Abstract
New-generation antidepressants are a heterogeneous class of drugs used in the treatment of depression and related disorders. This review deals with the first new-generation antidepressant class to enter the pharmaceutical market, i.e., selective serotonin reuptake inhibitors (SSRIs), which are still the most prescribed and widely used ones. Their common characteristics are the comparable clinical efficacy, good tolerability and relative safety in comparison to “first generation antidepressants”, i.e. classic tricyclic antidepressants and monoamine oxidase inhibitors.
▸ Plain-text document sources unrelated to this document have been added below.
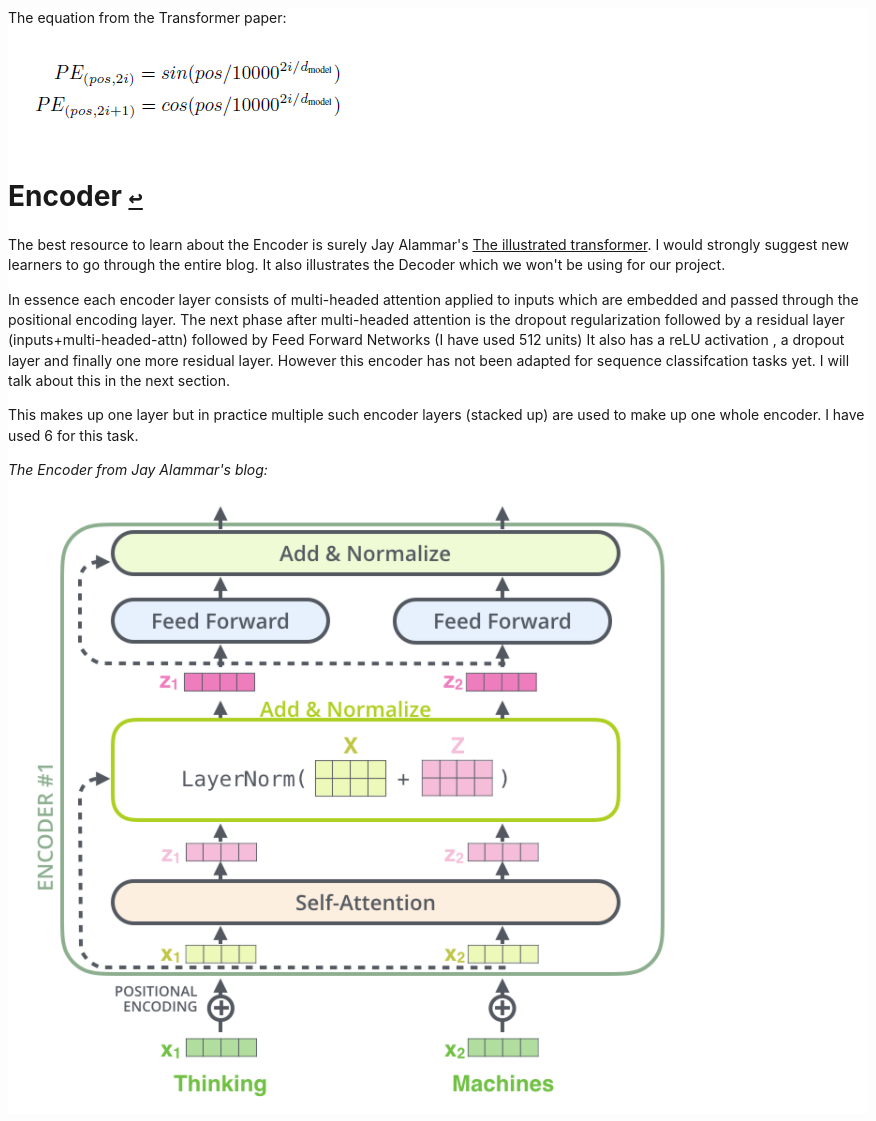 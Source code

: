 The equation from the Transformer paper:

![](/images/position.png)


# Encoder [`↩`](#jumpto)

The best resource to learn about the Encoder is surely Jay Alammar's [The illustrated transformer](http://jalammar.github.io/illustrated-transformer/). I would strongly suggest new learners to go through the entire blog. It also illustrates the Decoder which we won't be using for our project.

In essence each encoder layer consists of multi-headed attention applied to inputs which are embedded and passed through the positional encoding layer. The next phase after multi-headed attention is the dropout regularization followed by a residual layer (inputs+multi-headed-attn) followed by Feed Forward Networks (I have used 512 units) It also has a reLU activation , a dropout layer and finally one more residual layer. However this encoder has not been adapted for sequence classifcation tasks yet. I will talk about this in the next section.

This makes up one layer but in practice multiple such encoder layers (stacked up) are used to make up one whole encoder. I have used 6 for this task.

*The Encoder from Jay Alammar's blog:*

![](/images/encoder.png)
This class of drugs includes fluoxetine, citalopram, paroxetine, sertraline, fluvoxamine and, since 2011, vilazodone.
In this review, the main pharmacodynamic and pharmacokinetic properties of the six commercially available SSRIs are described, focusing on side and toxic effects, chemical-clinical correlations, interactions with other drugs, the role of therapeutic drug monitoring (TDM) and related bioanalytical methodologies.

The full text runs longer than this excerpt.